**What is being asked**
This exercise calls for every record to be set down again, exactly and in full.

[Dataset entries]
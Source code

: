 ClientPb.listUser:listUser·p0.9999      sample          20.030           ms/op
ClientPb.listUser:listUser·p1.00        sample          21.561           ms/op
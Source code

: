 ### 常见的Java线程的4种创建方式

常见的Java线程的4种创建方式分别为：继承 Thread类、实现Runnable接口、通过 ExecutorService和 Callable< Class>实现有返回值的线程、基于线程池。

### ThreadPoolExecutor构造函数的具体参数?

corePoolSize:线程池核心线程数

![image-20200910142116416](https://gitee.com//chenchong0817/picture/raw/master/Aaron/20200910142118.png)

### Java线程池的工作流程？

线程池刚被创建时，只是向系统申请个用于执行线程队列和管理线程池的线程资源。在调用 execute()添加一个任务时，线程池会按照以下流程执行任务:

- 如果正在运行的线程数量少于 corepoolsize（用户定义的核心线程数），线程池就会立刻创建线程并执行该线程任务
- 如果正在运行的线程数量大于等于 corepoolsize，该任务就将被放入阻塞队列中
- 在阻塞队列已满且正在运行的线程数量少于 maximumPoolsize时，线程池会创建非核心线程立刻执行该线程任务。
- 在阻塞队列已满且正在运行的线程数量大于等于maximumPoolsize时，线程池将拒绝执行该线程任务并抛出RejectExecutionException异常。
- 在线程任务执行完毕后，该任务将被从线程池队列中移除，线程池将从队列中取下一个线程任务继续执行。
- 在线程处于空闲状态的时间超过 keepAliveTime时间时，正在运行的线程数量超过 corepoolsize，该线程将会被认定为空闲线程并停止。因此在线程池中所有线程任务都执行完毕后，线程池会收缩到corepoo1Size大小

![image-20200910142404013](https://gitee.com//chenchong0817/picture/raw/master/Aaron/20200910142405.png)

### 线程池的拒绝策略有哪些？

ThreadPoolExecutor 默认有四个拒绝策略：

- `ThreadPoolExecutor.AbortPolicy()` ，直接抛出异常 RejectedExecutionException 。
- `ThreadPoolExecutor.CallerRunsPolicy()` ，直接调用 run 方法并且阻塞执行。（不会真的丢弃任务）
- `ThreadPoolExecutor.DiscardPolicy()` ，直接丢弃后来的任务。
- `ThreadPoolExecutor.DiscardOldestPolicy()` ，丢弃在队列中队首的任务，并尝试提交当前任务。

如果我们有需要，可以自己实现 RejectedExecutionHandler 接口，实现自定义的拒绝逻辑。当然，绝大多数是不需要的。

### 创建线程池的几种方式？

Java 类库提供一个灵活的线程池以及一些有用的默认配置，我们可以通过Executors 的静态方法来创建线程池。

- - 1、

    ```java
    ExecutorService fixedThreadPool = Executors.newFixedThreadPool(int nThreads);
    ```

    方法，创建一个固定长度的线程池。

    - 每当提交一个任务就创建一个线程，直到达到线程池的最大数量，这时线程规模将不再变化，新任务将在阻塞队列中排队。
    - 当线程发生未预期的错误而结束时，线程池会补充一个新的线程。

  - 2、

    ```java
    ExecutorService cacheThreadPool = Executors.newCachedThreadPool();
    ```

**Result**
Source code

: ClientPb.listUser:listUser·p0.9999      sample          20.030           ms/op
ClientPb.listUser:listUser·p1.00        sample          21.561           ms/op
Source code

: ### 常见的Java线程的4种创建方式

常见的Java线程的4种创建方式分别为：继承 Thread类、实现Runnable接口、通过 ExecutorService和 Callable< Class>实现有返回值的线程、基于线程池。

### ThreadPoolExecutor构造函数的具体参数?

corePoolSize:线程池核心线程数

![image-20200910142116416](https://gitee.com//chenchong0817/picture/raw/master/Aaron/20200910142118.png)

### Java线程池的工作流程？

线程池刚被创建时，只是向系统申请个用于执行线程队列和管理线程池的线程资源。在调用 execute()添加一个任务时，线程池会按照以下流程执行任务:

- 如果正在运行的线程数量少于 corepoolsize（用户定义的核心线程数），线程池就会立刻创建线程并执行该线程任务
- 如果正在运行的线程数量大于等于 corepoolsize，该任务就将被放入阻塞队列中
- 在阻塞队列已满且正在运行的线程数量少于 maximumPoolsize时，线程池会创建非核心线程立刻执行该线程任务。
- 在阻塞队列已满且正在运行的线程数量大于等于maximumPoolsize时，线程池将拒绝执行该线程任务并抛出RejectExecutionException异常。
- 在线程任务执行完毕后，该任务将被从线程池队列中移除，线程池将从队列中取下一个线程任务继续执行。
- 在线程处于空闲状态的时间超过 keepAliveTime时间时，正在运行的线程数量超过 corepoolsize，该线程将会被认定为空闲线程并停止。因此在线程池中所有线程任务都执行完毕后，线程池会收缩到corepoo1Size大小

![image-20200910142404013](https://gitee.com//chenchong0817/picture/raw/master/Aaron/20200910142405.png)

### 线程池的拒绝策略有哪些？

ThreadPoolExecutor 默认有四个拒绝策略：

- `ThreadPoolExecutor.AbortPolicy()` ，直接抛出异常 RejectedExecutionException 。
- `ThreadPoolExecutor.CallerRunsPolicy()` ，直接调用 run 方法并且阻塞执行。（不会真的丢弃任务）
- `ThreadPoolExecutor.DiscardPolicy()` ，直接丢弃后来的任务。
- `ThreadPoolExecutor.DiscardOldestPolicy()` ，丢弃在队列中队首的任务，并尝试提交当前任务。

如果我们有需要，可以自己实现 RejectedExecutionHandler 接口，实现自定义的拒绝逻辑。当然，绝大多数是不需要的。

### 创建线程池的几种方式？

Java 类库提供一个灵活的线程池以及一些有用的默认配置，我们可以通过Executors 的静态方法来创建线程池。

- - 1、

    ```java
    ExecutorService fixedThreadPool = Executors.newFixedThreadPool(int nThreads);
    ```

    方法，创建一个固定长度的线程池。

    - 每当提交一个任务就创建一个线程，直到达到线程池的最大数量，这时线程规模将不再变化，新任务将在阻塞队列中排队。
    - 当线程发生未预期的错误而结束时，线程池会补充一个新的线程。

  - 2、

    ```java
    ExecutorService cacheThreadPool = Executors.newCachedThreadPool();
    ```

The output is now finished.